Exercise directions:
Among the records below, find each line bearing the word "rule" and copy it.

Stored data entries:
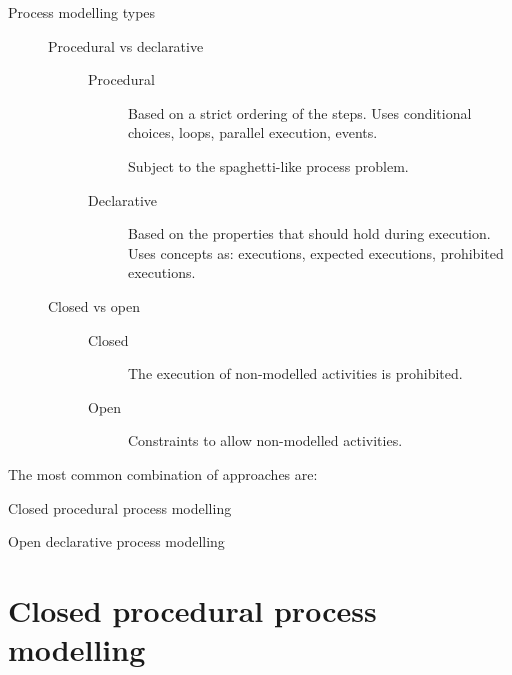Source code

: \begin{description}
    \item[Process modelling types] \phantom{}
        \begin{description}
            \item[Procedural vs declarative] \phantom{}
                \begin{description}
                    \item[Procedural] 
                        Based on a strict ordering of the steps.
                        Uses conditional choices, loops, parallel execution, events. 

                        Subject to the spaghetti-like process problem.

                    \item[Declarative] 
                        Based on the properties that should hold during execution.
                        Uses concepts as: executions, expected executions, prohibited executions.
                \end{description}

            \item[Closed vs open] \phantom{}
                \begin{description}
                    \item[Closed] 
                        The execution of non-modelled activities is prohibited.
                    
                    \item[Open] 
                        Constraints to allow non-modelled activities.
                \end{description}
        \end{description}
\end{description}

The most common combination of approaches are:
\begin{descriptionlist}
    \item[Closed procedural process modelling] 
    \item[Open declarative process modelling] 
\end{descriptionlist}



\section{Closed procedural process modelling}

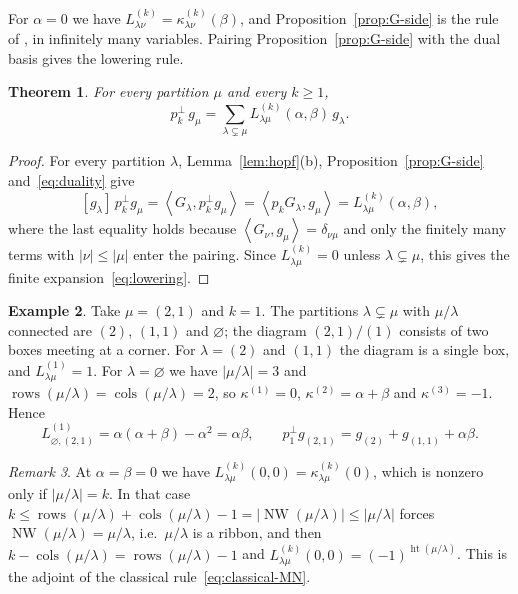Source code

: \documentclass[11pt]{amsart}
\numberwithin{equation}{section}
\newtheorem{theorem}{Theorem}[section]
\theoremstyle{definition}
\newtheorem{example}[theorem]{Example}
\theoremstyle{remark}
\newtheorem{remark}[theorem]{Remark}
\newcommand{\rows}{\operatorname{rows}}
\newcommand{\cols}{\operatorname{cols}}
\newcommand{\NW}{\operatorname{NW}}
\newcommand{\hgt}{\operatorname{ht}}
\newcommand{\Hall}[2]{\left\langle #1,#2\right\rangle}
\newcommand{\one}{\varnothing}
\begin{document}
For $\alpha=0$ we have $L^{(k)}_{\lambda\nu}=\kappa^{(k)}_{\lambda\nu}(\beta)$, and
Proposition~\ref{prop:G-side} is the rule of \cite[Thm.~1.1]{NHST}, in
infinitely many variables. Pairing Proposition~\ref{prop:G-side} with the dual basis gives the lowering rule.

\begin{theorem}\label{thm:lowering}
For every partition $\mu$ and every $k\geq1$,
\begin{equation}\label{eq:lowering}
 p_k^{\perp}\,g_\mu
 =\sum_{\lambda\subsetneq\mu}L^{(k)}_{\lambda\mu}(\alpha,\beta)\,g_\lambda .
\end{equation}
\end{theorem}

\begin{proof}
For every partition $\lambda$, Lemma~\ref{lem:hopf}(b),
Proposition~\ref{prop:G-side} and~\eqref{eq:duality} give
\[
 [g_\lambda]\,p_k^\perp g_\mu
 =\Hall{G_\lambda}{p_k^\perp g_\mu}
 =\Hall{p_kG_\lambda}{g_\mu}
 =L^{(k)}_{\lambda\mu}(\alpha,\beta),
\]
where the last equality holds because $\Hall{G_\nu}{g_\mu}=\delta_{\nu\mu}$
and only the finitely many terms with $|\nu|\leq|\mu|$ enter the pairing. Since $L^{(k)}_{\lambda\mu}=0$ unless $\lambda\subsetneq\mu$, this gives the
finite expansion~\eqref{eq:lowering}.
\end{proof}

\begin{example}\label{ex:lowering}
Take $\mu=(2,1)$ and $k=1$. The partitions $\lambda\subsetneq\mu$ with
$\mu/\lambda$ connected are $(2)$, $(1,1)$ and $\one$; the diagram
$(2,1)/(1)$ consists of two boxes meeting at a corner. For $\lambda=(2)$
and $(1,1)$ the diagram is a single box, and $L^{(1)}_{\lambda\mu}=1$. For
$\lambda=\one$ we have $|\mu/\lambda|=3$ and
$\rows(\mu/\lambda)=\cols(\mu/\lambda)=2$, so $\kappa^{(1)}=0$,
$\kappa^{(2)}=\alpha+\beta$ and $\kappa^{(3)}=-1$. Hence
\[
 L^{(1)}_{\one,(2,1)}=\alpha(\alpha+\beta)-\alpha^2=\alpha\beta,
 \qquad
 p_1^\perp g_{(2,1)}=g_{(2)}+g_{(1,1)}+\alpha\beta .
\]
\end{example}

\begin{remark}\label{rem:lowering-classical}
At $\alpha=\beta=0$ we have $L^{(k)}_{\lambda\mu}(0,0)=\kappa^{(k)}_{\lambda\mu}(0)$,
which is nonzero only if $|\mu/\lambda|=k$. In that case
$k\leq\rows(\mu/\lambda)+\cols(\mu/\lambda)-1=|\NW(\mu/\lambda)| \leq |\mu/\lambda|$ forces $\NW(\mu/\lambda)=\mu/\lambda$,
i.e.\ $\mu/\lambda$ is a ribbon, and then $k-\cols(\mu/\lambda)=\rows(\mu/\lambda)-1$ and
$L^{(k)}_{\lambda\mu}(0,0)=(-1)^{\hgt(\mu/\lambda)}$. This is the adjoint of
the classical rule~\eqref{eq:classical-MN}.
\end{remark}
\end{document}
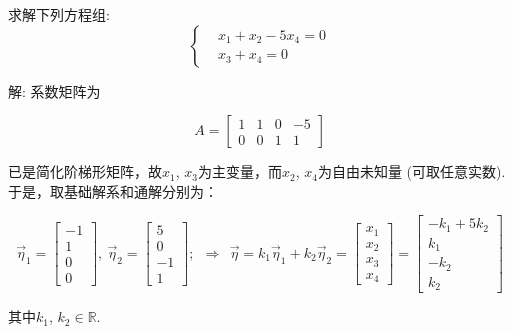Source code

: \begin{eg}
求解下列方程组:
\begin{displaymath}\left\{\begin{aligned}
&x_1+x_2-5x_4=0\\
&x_3+x_4=0\end{aligned}\right.\end{displaymath}

解: 系数矩阵为

\begin{displaymath}A=\begin{bmatrix}1&1&0&-5\\0&0&1&1\end{bmatrix}\end{displaymath}

已是简化阶梯形矩阵，故$x_1$, $x_3$为主变量，而$x_2$, $x_4$为自由未知量 (可取任意实数). 于是，取基础解系和通解分别为：

\begin{displaymath}
\vec{\eta}_1=\begin{bmatrix}-1\\1\\0\\0\end{bmatrix},\ \vec{\eta}_2= \begin{bmatrix}5\\0\\-1\\1\end{bmatrix}; \ \ \Rightarrow \ \ \vec{\eta}=k_1\vec{\eta}_1+k_2\vec{\eta}_2=\begin{bmatrix}x_1\\x_2\\x_3\\x_4
\end{bmatrix}=\begin{bmatrix}-k_1+5k_2\\k_1\\-k_2\\k_2\end{bmatrix}\end{displaymath}

其中$k_1$, $k_2\in\mathbb{R}$.
\end{eg}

Exercise response:
Proposition~\ref{prop:G-side} is the rule of \cite[Thm.~1.1]{NHST}, in
infinitely many variables. Pairing Proposition~\ref{prop:G-side} with the dual basis gives the lowering rule.
the classical rule~\eqref{eq:classical-MN}.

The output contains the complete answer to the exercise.